27. Neste lote foi autorizada a construção de um edifício com uma área de implantação de 896 m2, correspondente a 78,60% do terreno, não havendo lugar a quaisquer infra-estruturas a levar a cabo pelo adquirente para o licenciamento da construção (cfr. fls. 34 a 37 do processo principal e apenso com documentos não digitalizados).

28. Tal edifício era composto por cave destinada a garagens, rés-do-chão destinado a comércio e quatro andares e um recuado com 17 fracções destinadas a habitação, com um volume de construção de 9.270,90 m3 (idem).

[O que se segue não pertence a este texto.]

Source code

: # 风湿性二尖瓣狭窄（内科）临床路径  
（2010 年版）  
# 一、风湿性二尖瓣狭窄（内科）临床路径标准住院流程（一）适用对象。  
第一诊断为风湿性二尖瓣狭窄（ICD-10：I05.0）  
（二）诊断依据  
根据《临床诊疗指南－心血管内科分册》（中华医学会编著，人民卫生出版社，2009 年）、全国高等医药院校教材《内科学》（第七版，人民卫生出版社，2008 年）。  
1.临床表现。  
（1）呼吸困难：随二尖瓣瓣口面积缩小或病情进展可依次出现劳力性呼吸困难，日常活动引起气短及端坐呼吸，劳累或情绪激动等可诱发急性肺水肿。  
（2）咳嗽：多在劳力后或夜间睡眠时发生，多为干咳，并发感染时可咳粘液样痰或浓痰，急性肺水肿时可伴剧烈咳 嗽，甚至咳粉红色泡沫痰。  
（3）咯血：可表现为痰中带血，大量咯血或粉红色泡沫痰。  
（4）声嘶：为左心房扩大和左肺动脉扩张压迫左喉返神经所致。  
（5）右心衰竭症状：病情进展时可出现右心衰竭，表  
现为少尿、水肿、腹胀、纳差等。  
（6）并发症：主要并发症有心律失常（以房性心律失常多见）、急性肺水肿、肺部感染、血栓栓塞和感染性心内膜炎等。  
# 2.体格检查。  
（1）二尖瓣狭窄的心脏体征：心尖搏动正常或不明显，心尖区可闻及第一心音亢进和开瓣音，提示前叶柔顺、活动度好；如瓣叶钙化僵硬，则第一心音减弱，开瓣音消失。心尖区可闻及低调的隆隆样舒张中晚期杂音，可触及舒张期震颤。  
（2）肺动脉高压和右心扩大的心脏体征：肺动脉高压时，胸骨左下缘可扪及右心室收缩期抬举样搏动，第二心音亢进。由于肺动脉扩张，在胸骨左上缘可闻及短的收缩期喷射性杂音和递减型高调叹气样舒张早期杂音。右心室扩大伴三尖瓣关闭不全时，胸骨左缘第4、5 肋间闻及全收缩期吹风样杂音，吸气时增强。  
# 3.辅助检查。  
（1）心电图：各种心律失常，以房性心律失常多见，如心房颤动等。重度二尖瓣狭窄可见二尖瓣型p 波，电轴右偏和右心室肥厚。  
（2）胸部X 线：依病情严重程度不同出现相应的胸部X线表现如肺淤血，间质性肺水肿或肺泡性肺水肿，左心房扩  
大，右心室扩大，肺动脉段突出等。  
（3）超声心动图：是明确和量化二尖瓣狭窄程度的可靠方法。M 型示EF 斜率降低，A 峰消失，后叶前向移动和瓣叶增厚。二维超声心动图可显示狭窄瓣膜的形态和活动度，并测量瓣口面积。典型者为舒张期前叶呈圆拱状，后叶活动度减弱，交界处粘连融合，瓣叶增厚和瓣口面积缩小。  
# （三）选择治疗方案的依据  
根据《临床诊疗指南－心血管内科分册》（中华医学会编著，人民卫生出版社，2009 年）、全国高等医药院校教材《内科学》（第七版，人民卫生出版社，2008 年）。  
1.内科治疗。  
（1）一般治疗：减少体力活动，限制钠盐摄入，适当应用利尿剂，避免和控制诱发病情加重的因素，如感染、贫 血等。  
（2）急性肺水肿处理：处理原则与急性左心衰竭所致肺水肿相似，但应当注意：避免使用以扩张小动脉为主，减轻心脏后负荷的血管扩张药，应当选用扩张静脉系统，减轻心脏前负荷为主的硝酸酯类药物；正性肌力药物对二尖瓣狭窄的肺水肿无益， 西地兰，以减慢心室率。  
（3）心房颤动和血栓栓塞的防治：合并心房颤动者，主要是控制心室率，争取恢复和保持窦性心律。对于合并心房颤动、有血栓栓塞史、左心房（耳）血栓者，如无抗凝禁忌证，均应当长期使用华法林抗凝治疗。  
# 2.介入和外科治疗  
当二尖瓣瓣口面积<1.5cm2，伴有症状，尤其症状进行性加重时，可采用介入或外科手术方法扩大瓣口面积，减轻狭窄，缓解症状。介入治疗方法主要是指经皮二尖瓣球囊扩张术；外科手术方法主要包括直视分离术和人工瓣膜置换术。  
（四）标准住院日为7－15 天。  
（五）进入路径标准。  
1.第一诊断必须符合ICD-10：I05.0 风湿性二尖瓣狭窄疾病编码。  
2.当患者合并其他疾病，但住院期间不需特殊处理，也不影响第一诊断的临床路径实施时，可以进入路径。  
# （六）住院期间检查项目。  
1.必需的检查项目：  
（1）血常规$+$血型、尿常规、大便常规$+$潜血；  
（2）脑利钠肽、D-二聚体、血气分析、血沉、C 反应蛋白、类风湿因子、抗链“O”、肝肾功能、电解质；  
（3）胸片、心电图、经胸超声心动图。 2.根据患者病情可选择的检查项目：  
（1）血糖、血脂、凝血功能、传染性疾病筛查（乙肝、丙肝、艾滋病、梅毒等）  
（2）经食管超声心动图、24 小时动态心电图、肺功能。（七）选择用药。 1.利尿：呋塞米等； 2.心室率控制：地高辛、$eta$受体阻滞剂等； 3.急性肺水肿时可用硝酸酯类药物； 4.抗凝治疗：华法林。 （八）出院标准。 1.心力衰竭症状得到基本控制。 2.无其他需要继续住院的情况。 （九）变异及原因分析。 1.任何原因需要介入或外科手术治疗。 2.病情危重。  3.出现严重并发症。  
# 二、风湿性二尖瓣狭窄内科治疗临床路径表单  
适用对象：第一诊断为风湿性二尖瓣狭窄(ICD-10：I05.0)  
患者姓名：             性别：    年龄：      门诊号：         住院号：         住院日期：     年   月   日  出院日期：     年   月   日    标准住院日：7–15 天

29. No lote inscrito na matriz urbana sob o art. 2382 foram autorizados edifícios com uma área de implantação de 1.261 m2, destinados apenas a habitação e garagens, correspondendo a 22,31% do terreno, sendo a parte restante destinada a arruamentos, jardins e baías de estacionamento (idem).

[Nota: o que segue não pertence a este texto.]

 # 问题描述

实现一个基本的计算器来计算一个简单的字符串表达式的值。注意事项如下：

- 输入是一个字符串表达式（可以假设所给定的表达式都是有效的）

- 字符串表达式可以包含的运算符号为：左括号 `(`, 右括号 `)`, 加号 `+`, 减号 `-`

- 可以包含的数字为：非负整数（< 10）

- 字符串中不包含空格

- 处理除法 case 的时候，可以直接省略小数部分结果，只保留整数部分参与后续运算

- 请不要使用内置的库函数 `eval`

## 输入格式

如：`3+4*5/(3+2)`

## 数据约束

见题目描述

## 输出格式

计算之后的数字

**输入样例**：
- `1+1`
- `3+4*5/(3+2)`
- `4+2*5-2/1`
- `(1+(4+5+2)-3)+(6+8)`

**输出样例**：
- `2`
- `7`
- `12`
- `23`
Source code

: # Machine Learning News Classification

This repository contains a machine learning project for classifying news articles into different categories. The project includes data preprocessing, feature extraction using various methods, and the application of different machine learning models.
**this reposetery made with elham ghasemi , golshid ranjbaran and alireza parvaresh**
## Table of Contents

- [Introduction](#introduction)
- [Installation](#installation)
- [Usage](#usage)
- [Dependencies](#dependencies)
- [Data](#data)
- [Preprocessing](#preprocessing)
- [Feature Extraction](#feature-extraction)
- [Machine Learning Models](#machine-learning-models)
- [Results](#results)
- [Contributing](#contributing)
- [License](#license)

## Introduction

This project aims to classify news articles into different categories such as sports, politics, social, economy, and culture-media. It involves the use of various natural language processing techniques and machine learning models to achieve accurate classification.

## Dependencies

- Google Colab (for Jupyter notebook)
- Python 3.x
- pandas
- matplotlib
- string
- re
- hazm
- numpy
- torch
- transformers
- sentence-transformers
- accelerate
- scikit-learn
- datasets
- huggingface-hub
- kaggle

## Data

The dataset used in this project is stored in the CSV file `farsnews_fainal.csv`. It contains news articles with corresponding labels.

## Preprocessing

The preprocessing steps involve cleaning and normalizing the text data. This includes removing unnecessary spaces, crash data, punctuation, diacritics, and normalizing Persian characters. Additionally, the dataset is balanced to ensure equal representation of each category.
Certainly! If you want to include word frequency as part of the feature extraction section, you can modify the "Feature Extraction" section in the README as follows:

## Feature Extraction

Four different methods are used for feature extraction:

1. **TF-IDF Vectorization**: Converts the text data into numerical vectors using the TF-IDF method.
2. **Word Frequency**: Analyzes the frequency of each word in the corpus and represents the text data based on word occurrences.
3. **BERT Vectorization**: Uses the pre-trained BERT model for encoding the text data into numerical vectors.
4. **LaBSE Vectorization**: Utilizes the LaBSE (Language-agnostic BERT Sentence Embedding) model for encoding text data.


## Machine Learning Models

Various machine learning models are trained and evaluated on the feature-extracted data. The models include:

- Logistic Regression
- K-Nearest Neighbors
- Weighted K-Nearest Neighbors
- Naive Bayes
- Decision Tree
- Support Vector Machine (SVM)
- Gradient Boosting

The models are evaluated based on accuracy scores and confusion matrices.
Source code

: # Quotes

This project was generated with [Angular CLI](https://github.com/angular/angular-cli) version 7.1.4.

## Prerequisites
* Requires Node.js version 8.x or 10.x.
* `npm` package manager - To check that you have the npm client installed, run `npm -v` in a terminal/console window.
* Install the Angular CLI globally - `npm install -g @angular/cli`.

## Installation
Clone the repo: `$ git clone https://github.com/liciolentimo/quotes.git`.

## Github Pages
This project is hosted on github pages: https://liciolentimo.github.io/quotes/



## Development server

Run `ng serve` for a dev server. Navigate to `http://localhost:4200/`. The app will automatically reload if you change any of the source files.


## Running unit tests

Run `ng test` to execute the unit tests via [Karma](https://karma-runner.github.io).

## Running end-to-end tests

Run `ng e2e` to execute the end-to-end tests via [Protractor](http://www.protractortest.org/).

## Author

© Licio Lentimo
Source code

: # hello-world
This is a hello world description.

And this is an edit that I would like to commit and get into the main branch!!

30. Em 05.12.2000, o volume de construção previsto para este lote era de 14.039,4 m3 (idem).

31. Tal lote tem acesso, a poente, à via pública apenas através da Rua …………, rua estreita, sem passeios e baías de estacionamento (cfr. fls. 31 a 33 do processo principal e apenso com documentos digitalizados).

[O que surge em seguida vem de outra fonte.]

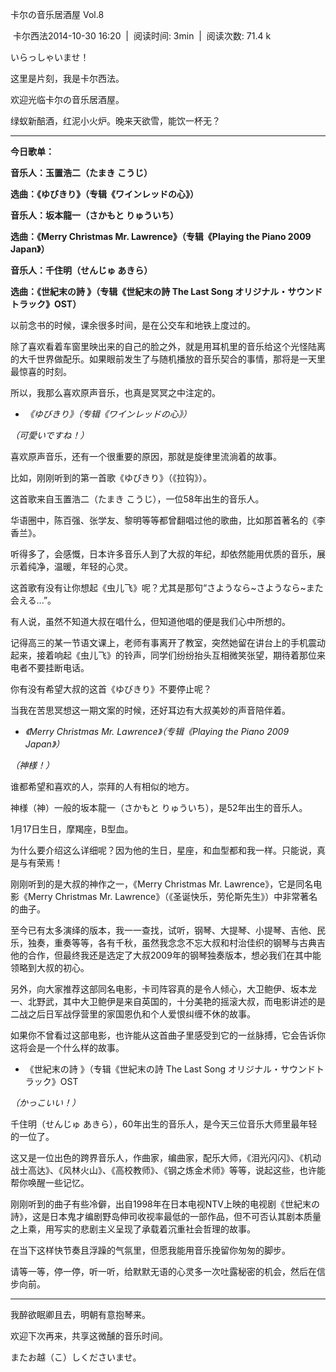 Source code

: 卡尔の音乐居酒屋 Vol.8

 卡尔西法2014-10-30 16:20  |  阅读时间: 3min  |  阅读次数: 71.4 k

いらっしゃいませ！

这里是片刻，我是卡尔西法。

欢迎光临卡尔の音乐居酒屋。

绿蚁新醅酒，红泥小火炉。晚来天欲雪，能饮一杯无？

---

**今日歌单：**

**音乐人：玉置浩二（たまき こうじ）**

**选曲：《ゆびきり》（专辑《ワインレッドの心》）**

**音乐人：坂本龍一（さかもと りゅういち）**

**选曲：《Merry Christmas Mr. Lawrence》（专辑《Playing the Piano 2009
Japan》）**

**音乐人：千住明（せんじゅ あきら）**

**选曲：《世紀末の詩 》（专辑《世紀末の詩 The Last Song
オリジナル・サウンドトラック》OST）**

以前念书的时候，课余很多时间，是在公交车和地铁上度过的。

除了喜欢看着车窗里映出来的自己的脸之外，就是用耳机里的音乐给这个光怪陆离的大千世界做配乐。如果眼前发生了与随机播放的音乐契合的事情，那将是一天里最惊喜的时刻。

所以，我那么喜欢原声音乐，也真是冥冥之中注定的。

-   *《ゆびきり》（专辑《ワインレッドの心》）*

*（可愛いですね！）*

喜欢原声音乐，还有一个很重要的原因，那就是旋律里流淌着的故事。

比如，刚刚听到的第一首歌《ゆびきり》（《拉钩》）。

这首歌来自玉置浩二（たまき こうじ），一位58年出生的音乐人。

华语圈中，陈百强、张学友、黎明等等都曾翻唱过他的歌曲，比如那首著名的《李香兰》。

听得多了，会感慨，日本许多音乐人到了大叔的年纪，却依然能用优质的音乐，展示着纯净，温暖，年轻的心灵。

这首歌有没有让你想起《虫儿飞》呢？尤其是那句“さようなら\~さようなら\~また会える...”。

有人说，虽然不知道大叔在唱什么，但知道他唱的便是我们心中所想的。

记得高三的某一节语文课上，老师有事离开了教室，突然她留在讲台上的手机震动起来，接着响起《虫儿飞》的铃声，同学们纷纷抬头互相微笑张望，期待着那位来电者不要挂断电话。

你有没有希望大叔的这首《ゆびきり》不要停止呢？

当我在苦思冥想这一期文案的时候，还好耳边有大叔美妙的声音陪伴着。

-   *《Merry Christmas Mr. Lawrence》（专辑《Playing the Piano 2009
    Japan》）*

*（神様！）*

谁都希望和喜欢的人，崇拜的人有相似的地方。

神様（神）一般的坂本龍一（さかもと りゅういち），是52年出生的音乐人。

1月17日生日，摩羯座，B型血。

为什么要介绍这么详细呢？因为他的生日，星座，和血型都和我一样。只能说，真是与有荣焉！

刚刚听到的是大叔的神作之一，《Merry Christmas Mr.
Lawrence》，它是同名电影《Merry Christmas Mr.
Lawrence》（《圣诞快乐，劳伦斯先生》）中非常著名的曲子。

至今已有太多演绎的版本，我一一查找，试听，钢琴、大提琴、小提琴、吉他、民乐，独奏，重奏等等，各有千秋，虽然我念念不忘大叔和村治佳织的钢琴与古典吉他的合作，但最终我还是选定了大叔2009年的钢琴独奏版本，想必我们在其中能领略到大叔的初心。

另外，向大家推荐这部同名电影，卡司阵容真的是令人倾心，大卫鲍伊、坂本龙一、北野武，其中大卫鲍伊是来自英国的，十分美艳的摇滚大叔，而电影讲述的是二战之后日军战俘营里的家国恩仇和个人爱恨纠缠不休的故事。

如果你不曾看过这部电影，也许能从这首曲子里感受到它的一丝脉搏，它会告诉你这将会是一个什么样的故事。

-   《世紀末の詩 》（专辑《世紀末の詩 The Last Song
    オリジナル・サウンドトラック》OST

*（かっこいい！）*

千住明（せんじゅ
あきら），60年出生的音乐人，是今天三位音乐大师里最年轻的一位了。

这又是一位出色的跨界音乐人，作曲家，编曲家，配乐大师，《泪光闪闪》、《机动战士高达》、《风林火山》、《高校教师》、《钢之炼金术师》等等，说起这些，也许能帮你唤醒一些记忆。

刚刚听到的曲子有些冷僻，出自1998年在日本电视NTV上映的电视剧《世紀末の詩》，这是日本鬼才编剧野岛伸司收视率最低的一部作品，但不可否认其剧本质量之上乘，用写实的悲剧主义呈现了承载着沉重社会哲理的故事。

在当下这样快节奏且浮躁的气氛里，但愿我能用音乐挽留你匆匆的脚步。

请等一等，停一停，听一听，给默默无语的心灵多一次吐露秘密的机会，然后在信步向前。

---

我醉欲眠卿且去，明朝有意抱琴来。

欢迎下次再来，共享这微醺的音乐时间。

またお越（こ）しくださいませ。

32. E confronta a norte com um edifício fabril de D…………..

33. Em 25.05.2007, foi apresentado em nome da Impugnante, mas já da responsabilidade da adquirente, um projecto de arquitectura para o mesmo lote (artigo 2382) em que foi proposta e autorizada uma volumetria de construção de 28.770 m3, correspondente a 36 habitações do tipo T3 e 52 garagens, das quais 30 singulares e 22 duplas (cfr. fls. 38 a 39 do processo principal).

34. A Impugnante registou contabilisticamente o proveito da venda do lote inscrito na matriz urbana sob o art. 2382, no exercício de 2008 (cfr. artigo 62 da Petição Inicial)» (Uma vez que usamos o itálico na transcrição, as partes que estavam em itálico no original figuram aqui em estilo normal.).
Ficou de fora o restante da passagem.